(WHAT THE EXERCISE ASKS): Go through the records and copy each line where the word "ancak" occurs.

[Saved entries]
-------

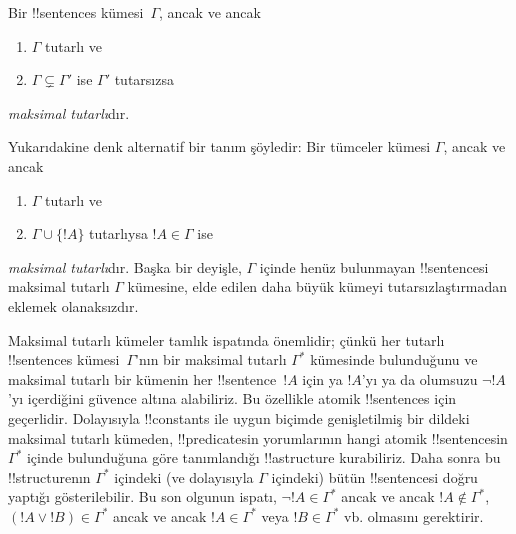 \documentclass[../../../include/open-logic-section]{subfiles}
\begin{document}

\begin{defn}
Bir !!{sentence}s kümesi~$\Gamma$, ancak ve ancak
\begin{enumerate}
\item $\Gamma$ tutarlı ve
\item $\Gamma \subsetneq \Gamma'$ ise $\Gamma'$ tutarsızsa
\end{enumerate}
\emph{maksimal tutarlı}dır.
\end{defn}

\begin{explain}
Yukarıdakine denk alternatif bir tanım şöyledir: Bir tümceler kümesi
$\Gamma$, ancak ve ancak
\begin{enumerate}
\item $\Gamma$ tutarlı ve
\item $\Gamma \cup \{ !A \}$ tutarlıysa $!A \in \Gamma$ ise
\end{enumerate}
\emph{maksimal tutarlı}dır. Başka bir deyişle, $\Gamma$ içinde henüz
bulunmayan !!{sentence}s{}i maksimal tutarlı $\Gamma$ kümesine, elde edilen
daha büyük kümeyi tutarsızlaştırmadan eklemek olanaksızdır.
\end{explain}

\begin{explain}
Maksimal tutarlı kümeler tamlık ispatında önemlidir; çünkü her tutarlı
!!{sentence}s kümesi~$\Gamma$'nın bir maksimal tutarlı $\Gamma^*$ kümesinde
bulunduğunu ve maksimal tutarlı bir kümenin her !!{sentence}~$!A$ için ya
$!A$'yı ya da olumsuzu $\lnot !A$'yı içerdiğini güvence altına alabiliriz.
Bu özellikle atomik !!{sentence}s için geçerlidir. Dolayısıyla !!{constant}s
ile uygun biçimde genişletilmiş bir dildeki maksimal tutarlı kümeden,
!!{predicate}s{}in yorumlarının hangi atomik !!{sentence}s{}in $\Gamma^*$ içinde
bulunduğuna göre tanımlandığı !!a{structure} kurabiliriz. Daha sonra bu
!!{structure}{}nın $\Gamma^*$ içindeki (ve dolayısıyla $\Gamma$ içindeki) bütün
!!{sentence}s{}i doğru yaptığı gösterilebilir. Bu son olgunun ispatı,
$\lnot !A \in \Gamma^*$ ancak ve ancak $!A \notin \Gamma^*$,
$(!A \lor !B) \in \Gamma^*$ ancak ve ancak $!A \in \Gamma^*$ veya
$!B \in \Gamma^*$ vb. olmasını gerektirir.
\end{explain}
\end{document}
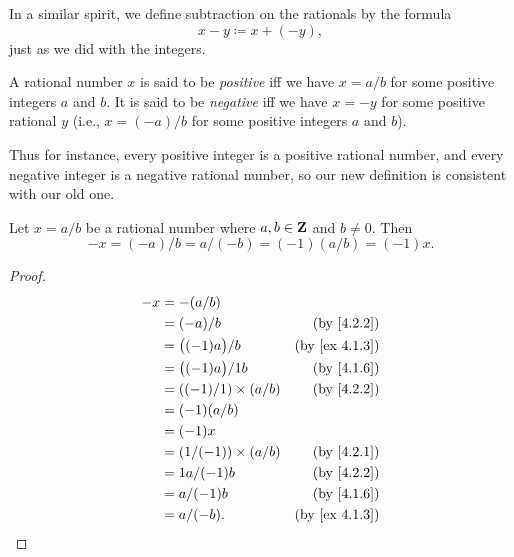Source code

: \begin{note}
  In a similar spirit, we define subtraction on the rationals by the formula
  \[
    x - y \coloneqq x + (-y),
  \]
  just as we did with the integers.
\end{note}

\begin{definition}\label{4.2.6}
  A rational number \(x\) is said to be \emph{positive} iff we have \(x = a / b\) for some positive integers \(a\) and \(b\).
  It is said to be \emph{negative} iff we have \(x = -y\) for some positive rational \(y\)
  (i.e., \(x = (-a) / b\) for some positive integers \(a\) and \(b\)).
\end{definition}

\begin{note}
  Thus for instance, every positive integer is a positive rational number, and every negative integer is a negative rational number, so our new definition is consistent with our old one.
\end{note}

\begin{additional corollary}\label{ac 4.2.3}
Let \(x = a / b\) be a rational number where \(a, b \in \mathbf{Z}\) and \(b \neq 0\).
Then
\[
  -x = (-a) / b = a / (-b) = (-1)(a / b) = (-1)x.
\]
\end{additional corollary}

\begin{proof}
  \begin{align*}
    -x & = -(a / b)                                                \\
       & = (-a) / b                  & \text{(by \cref{4.2.2})}    \\
       & = \big((-1)a\big) / b       & \text{(by \cref{ex 4.1.3})} \\
       & = \big((-1)a\big) / 1b      & \text{(by \cref{4.1.6})}    \\
       & = ((-1) / 1) \times (a / b) & \text{(by \cref{4.2.2})}    \\
       & = (-1)(a / b)                                             \\
       & = (-1)x                                                   \\
       & = (1 / (-1)) \times (a / b) & \text{(by \cref{4.2.1})}    \\
       & = 1a / (-1)b                & \text{(by \cref{4.2.2})}    \\
       & = a / (-1)b                 & \text{(by \cref{4.1.6})}    \\
       & = a / (-b).                 & \text{(by \cref{ex 4.1.3})}
  \end{align*}
\end{proof}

-------

(EXERCISE OUTPUT):
Bir !!{sentence}s kümesi~$\Gamma$, ancak ve ancak
$\Gamma$, ancak ve ancak
$\lnot !A \in \Gamma^*$ ancak ve ancak $!A \notin \Gamma^*$,
$(!A \lor !B) \in \Gamma^*$ ancak ve ancak $!A \in \Gamma^*$ veya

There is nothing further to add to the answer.